Collection entries

▼

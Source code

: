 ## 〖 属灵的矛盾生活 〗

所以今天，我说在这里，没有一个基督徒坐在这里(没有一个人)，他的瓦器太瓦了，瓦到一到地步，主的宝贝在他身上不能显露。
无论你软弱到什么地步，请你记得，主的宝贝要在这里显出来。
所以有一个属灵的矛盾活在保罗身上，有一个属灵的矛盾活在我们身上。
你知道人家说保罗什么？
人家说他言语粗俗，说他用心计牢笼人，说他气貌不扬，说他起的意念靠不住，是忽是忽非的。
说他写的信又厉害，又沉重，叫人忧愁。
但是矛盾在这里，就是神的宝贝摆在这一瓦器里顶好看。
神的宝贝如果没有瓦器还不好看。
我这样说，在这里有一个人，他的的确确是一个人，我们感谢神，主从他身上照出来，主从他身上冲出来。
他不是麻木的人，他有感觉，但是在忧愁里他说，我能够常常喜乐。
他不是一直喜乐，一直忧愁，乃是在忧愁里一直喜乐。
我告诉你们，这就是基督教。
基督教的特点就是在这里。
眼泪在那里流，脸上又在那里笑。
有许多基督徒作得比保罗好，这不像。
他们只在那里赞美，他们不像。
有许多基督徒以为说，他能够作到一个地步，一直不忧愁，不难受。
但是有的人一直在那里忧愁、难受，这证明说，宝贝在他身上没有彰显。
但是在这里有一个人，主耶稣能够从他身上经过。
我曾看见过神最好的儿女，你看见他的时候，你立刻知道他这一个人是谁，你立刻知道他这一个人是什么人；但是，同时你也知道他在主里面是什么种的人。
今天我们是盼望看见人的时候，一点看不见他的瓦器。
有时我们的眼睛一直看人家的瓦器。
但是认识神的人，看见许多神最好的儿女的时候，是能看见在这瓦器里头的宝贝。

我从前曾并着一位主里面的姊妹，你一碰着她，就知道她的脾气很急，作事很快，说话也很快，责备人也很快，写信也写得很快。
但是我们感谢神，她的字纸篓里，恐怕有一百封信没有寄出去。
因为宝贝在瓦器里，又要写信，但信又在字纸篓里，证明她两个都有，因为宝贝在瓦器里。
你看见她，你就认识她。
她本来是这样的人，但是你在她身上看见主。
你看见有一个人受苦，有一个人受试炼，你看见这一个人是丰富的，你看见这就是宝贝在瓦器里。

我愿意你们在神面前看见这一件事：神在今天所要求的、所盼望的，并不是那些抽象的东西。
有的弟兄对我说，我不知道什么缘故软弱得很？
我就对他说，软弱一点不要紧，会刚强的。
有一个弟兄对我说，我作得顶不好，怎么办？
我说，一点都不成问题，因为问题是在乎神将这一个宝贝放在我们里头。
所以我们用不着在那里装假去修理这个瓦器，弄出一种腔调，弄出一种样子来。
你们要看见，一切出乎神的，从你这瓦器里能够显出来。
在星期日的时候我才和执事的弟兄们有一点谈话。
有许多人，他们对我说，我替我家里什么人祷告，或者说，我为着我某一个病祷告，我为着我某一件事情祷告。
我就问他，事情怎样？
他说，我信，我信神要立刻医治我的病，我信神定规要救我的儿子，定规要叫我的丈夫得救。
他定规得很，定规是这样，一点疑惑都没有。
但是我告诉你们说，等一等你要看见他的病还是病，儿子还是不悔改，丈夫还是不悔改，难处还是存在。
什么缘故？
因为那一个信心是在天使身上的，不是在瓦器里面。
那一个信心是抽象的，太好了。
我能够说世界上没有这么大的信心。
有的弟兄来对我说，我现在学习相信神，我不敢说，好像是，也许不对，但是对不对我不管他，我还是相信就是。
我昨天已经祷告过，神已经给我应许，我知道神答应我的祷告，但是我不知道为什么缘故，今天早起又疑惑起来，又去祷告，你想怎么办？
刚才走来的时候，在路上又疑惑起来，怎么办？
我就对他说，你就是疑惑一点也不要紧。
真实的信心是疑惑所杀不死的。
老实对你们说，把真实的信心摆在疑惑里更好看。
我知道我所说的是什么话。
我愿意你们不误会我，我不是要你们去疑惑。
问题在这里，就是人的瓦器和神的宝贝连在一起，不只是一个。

▲

### Exercise brief
Once you find the line containing "有的弟兄对我说，我不知道什么缘故软弱得很？", copy it and every line after it through the end of the records, exactly as they stand.

### Solution to this exercise
有的弟兄对我说，我不知道什么缘故软弱得很？
我就对他说，软弱一点不要紧，会刚强的。
有一个弟兄对我说，我作得顶不好，怎么办？
我说，一点都不成问题，因为问题是在乎神将这一个宝贝放在我们里头。
所以我们用不着在那里装假去修理这个瓦器，弄出一种腔调，弄出一种样子来。
你们要看见，一切出乎神的，从你这瓦器里能够显出来。
在星期日的时候我才和执事的弟兄们有一点谈话。
有许多人，他们对我说，我替我家里什么人祷告，或者说，我为着我某一个病祷告，我为着我某一件事情祷告。
我就问他，事情怎样？
他说，我信，我信神要立刻医治我的病，我信神定规要救我的儿子，定规要叫我的丈夫得救。
他定规得很，定规是这样，一点疑惑都没有。
但是我告诉你们说，等一等你要看见他的病还是病，儿子还是不悔改，丈夫还是不悔改，难处还是存在。
什么缘故？
因为那一个信心是在天使身上的，不是在瓦器里面。
那一个信心是抽象的，太好了。
我能够说世界上没有这么大的信心。
有的弟兄来对我说，我现在学习相信神，我不敢说，好像是，也许不对，但是对不对我不管他，我还是相信就是。
我昨天已经祷告过，神已经给我应许，我知道神答应我的祷告，但是我不知道为什么缘故，今天早起又疑惑起来，又去祷告，你想怎么办？
刚才走来的时候，在路上又疑惑起来，怎么办？
我就对他说，你就是疑惑一点也不要紧。
真实的信心是疑惑所杀不死的。
老实对你们说，把真实的信心摆在疑惑里更好看。
我知道我所说的是什么话。
我愿意你们不误会我，我不是要你们去疑惑。
问题在这里，就是人的瓦器和神的宝贝连在一起，不只是一个。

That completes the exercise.